Aux États-Unis, modèle libéral par excellence, les assurances privées gèrent les risques. Esping-Andersen met en lumière la relation entre le poids du marché et celui de l’Etat tandis que Jacob Hacker souligne que, aux États-Unis, la fiscalité joue un rôle significatif dans le développement des assurances privées.

Les Etats-providence cherchent à réduire la pauvreté, mais cela n’implique pas nécessairement une réduction des inégalités. Dans les régimes libéraux, la réduction de la pauvreté après impôts et transferts est limitée, alors qu’elle est beaucoup plus marquée dans les régimes sociaux-démocrates. Les inégalités sont plus faibles après transferts de revenus dans les régimes sociaux-démocrates par rapport aux régimes libéraux, tandis que les régimes conservateurs parviennent à réduire les inégalités en décourageant les assurances privées.

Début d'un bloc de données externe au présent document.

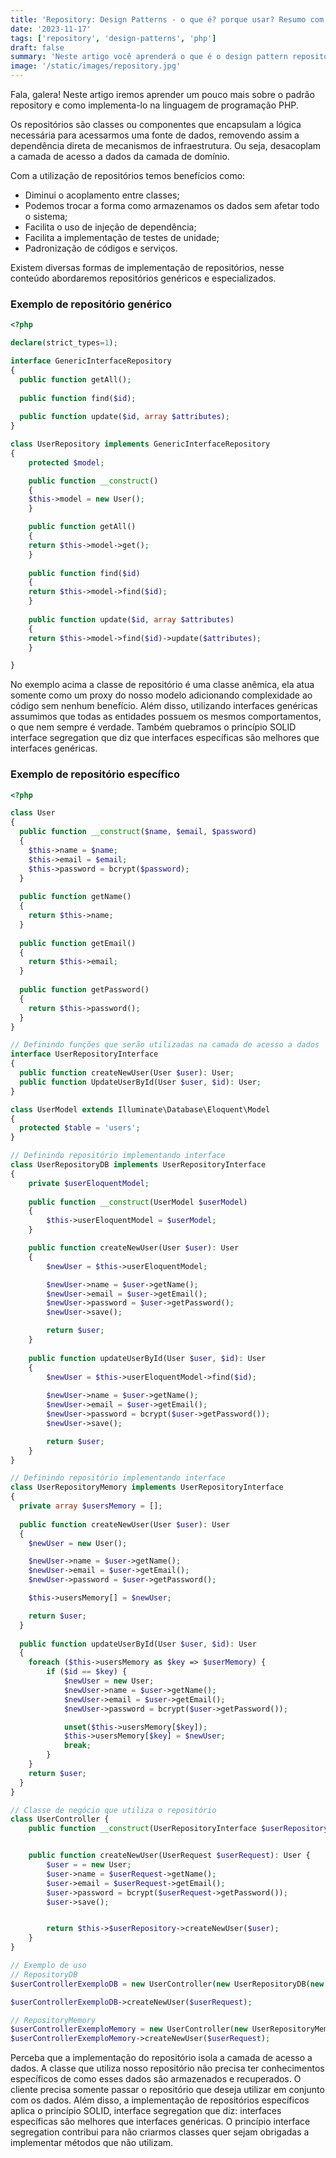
 ```yaml
---
title: 'Repository: Design Patterns - o que é? porque usar? Resumo com exemplos em PHP!'
date: '2023-11-17'
tags: ['repository', 'design-patterns', 'php']
draft: false
summary: 'Neste artigo você aprenderá o que é o design pattern repository e como utiliza-lo para escrever códigos melhores.'
image: '/static/images/repository.jpg'
---
```


Fala, galera! Neste artigo iremos aprender um pouco mais sobre o padrão repository e como implementa-lo na linguagem de programação PHP.

Os repositórios são classes ou componentes que encapsulam a lógica necessária para acessarmos uma fonte de dados, removendo assim a dependência direta de mecanismos de infraestrutura. Ou seja, desacoplam a camada de acesso a dados da camada de domínio.

Com a utilização de repositórios temos benefícios como:
- Diminui o acoplamento entre classes;
- Podemos trocar a forma como armazenamos os dados sem afetar todo o sistema;
- Facilita o uso de injeção de dependência;
- Facilita a implementação de testes de unidade;
- Padronização de códigos e serviços.

Existem diversas formas de implementação de repositórios, nesse conteúdo abordaremos repositórios genéricos e especializados.

### Exemplo de repositório genérico

```php
<?php

declare(strict_types=1);

interface GenericInterfaceRepository
{
  public function getAll();
 
  public function find($id);
 
  public function update($id, array $attributes);
}

class UserRepository implements GenericInterfaceRepository
{
    protected $model;

    public function __construct()
    {
    $this->model = new User();
    }

    public function getAll()
    {
    return $this->model->get();
    }
 
    public function find($id)
    {
    return $this->model->find($id);
    }
 
    public function update($id, array $attributes)
    {
    return $this->model->find($id)->update($attributes);
    }

}

```

No exemplo acima a classe de repositório é uma classe anêmica, ela atua somente como um proxy do nosso modelo adicionando complexidade ao código sem nenhum benefício. Além disso, utilizando interfaces genéricas assumimos que todas as entidades possuem os mesmos comportamentos, o que nem sempre é verdade. Também quebramos o princípio SOLID interface segregation que diz que interfaces específicas são melhores que interfaces genéricas. 

### Exemplo de repositório específico


```php
<?php

class User
{
  public function __construct($name, $email, $password)
  {
    $this->name = $name;
    $this->email = $email;
    $this->password = bcrypt($password);
  }
 
  public function getName()
  {
    return $this->name;
  }
 
  public function getEmail()
  {
    return $this->email;
  }
 
  public function getPassword()
  {
    return $this->password();
  }
}

// Definindo funções que serão utilizadas na camada de acesso a dados
interface UserRepositoryInterface
{
  public function createNewUser(User $user): User;
  public function UpdateUserById(User $user, $id): User;
}

class UserModel extends Illuminate\Database\Eloquent\Model
{
  protected $table = 'users';
}

// Definindo repositório implementando interface
class UserRepositoryDB implements UserRepositoryInterface
{
    private $userEloquentModel;
 
    public function __construct(UserModel $userModel)
    {
        $this->userEloquentModel = $userModel;
    }

    public function createNewUser(User $user): User
    {
        $newUser = $this->userEloquentModel;

        $newUser->name = $user->getName();
        $newUser->email = $user->getEmail();
        $newUser->password = $user->getPassword();
        $newUser->save();

        return $user;
    }
 
    public function updateUserById(User $user, $id): User
    {
        $newUser = $this->userEloquentModel->find($id);
        
        $newUser->name = $user->getName();
        $newUser->email = $user->getEmail();
        $newUser->password = bcrypt($user->getPassword());
        $newUser->save();

        return $user;
    }
}

// Definindo repositório implementando interface
class UserRepositoryMemory implements UserRepositoryInterface
{
  private array $usersMemory = [];
 
  public function createNewUser(User $user): User
  {
    $newUser = new User();

    $newUser->name = $user->getName();
    $newUser->email = $user->getEmail();
    $newUser->password = $user->getPassword();

    $this->usersMemory[] = $newUser;

    return $user;
  }
 
  public function updateUserById(User $user, $id): User
  {
    foreach ($this->usersMemory as $key => $userMemory) {
        if ($id == $key) {
            $newUser = new User;
            $newUser->name = $user->getName();
            $newUser->email = $user->getEmail();
            $newUser->password = bcrypt($user->getPassword());

            unset($this->usersMemory[$key]);
            $this->usersMemory[$key] = $newUser;
            break;
        }
    }
    return $user;
  }
}

// Classe de negócio que utiliza o repositório
class UserController {
    public function __construct(UserRepositoryInterface $userRepository){}


    public function createNewUser(UserRequest $userRequest): User {
        $user = = new User;
        $user->name = $userRequest->getName();
        $user->email = $userRequest->getEmail();
        $user->password = bcrypt($userRequest->getPassword());
        $user->save();


        return $this->$userRepository->createNewUser($user);
    }
}

// Exemplo de uso
// RepositoryDB
$userControllerExemploDB = new UserController(new UserRepositoryDB(new UserModel));

$userControllerExemploDB->createNewUser($userRequest);

// RepositoryMemory
$userControllerExemploMemory = new UserController(new UserRepositoryMemory);
$userControllerExemploMemory->createNewUser($userRequest);

```

Perceba que a implementação do repositório isola a camada de acesso a dados. A classe que utiliza nosso repositório não precisa ter conhecimentos específicos de como esses dados são armazenados e recuperados. O cliente precisa somente passar o repositório que deseja utilizar em conjunto com os dados. Além disso, a implementação de repositórios específicos aplica o princípio SOLID, interface segregation que diz: interfaces específicas são melhores que interfaces genéricas. O princípio interface segregation contribui para não criarmos classes quer sejam obrigadas a implementar métodos que não utilizam.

L’idée que les transferts de revenus incitent les gens à ne plus travailler est souvent débattue. En réalité, les transferts de revenus vont des riches, qui ont une propension à épargner, vers les pauvres, qui ont une propension à consommer, stimulant ainsi la consommation. La cohérence des dispositifs de protection sociale est déterminante pour la croissance économique.

Korpi analyse également l’évolution de l’Etat-providence en termes de résilience. Bien que le retrait de l’Etat-providence soit observé, sa disparition totale n’est pas en vue, témoignant de sa capacité de résilience. Cette résilience est diverse selon les pays et repose en partie sur le soutien de groupes comme les personnes âgées, les femmes et les salariés de l’Etat-providence.

Enfin, la concurrence internationale et la globalisation financière influencent les politiques d’Etat-providence. Toutefois, il n’existe pas de lien stable entre compétitivité internationale et étendue du welfare. Les pays d’Europe du Nord, malgré des systèmes d’Etat-providence développés, sont très compétitifs. Le démantèlement de l’Etat-providence peut être en partie idéologique, comme en Grande-Bretagne, basé sur des convictions libérales fortes. L’Etat-providence a émergé de la lutte des classes et est soutenu par divers groupes sociaux, expliquant sa résilience.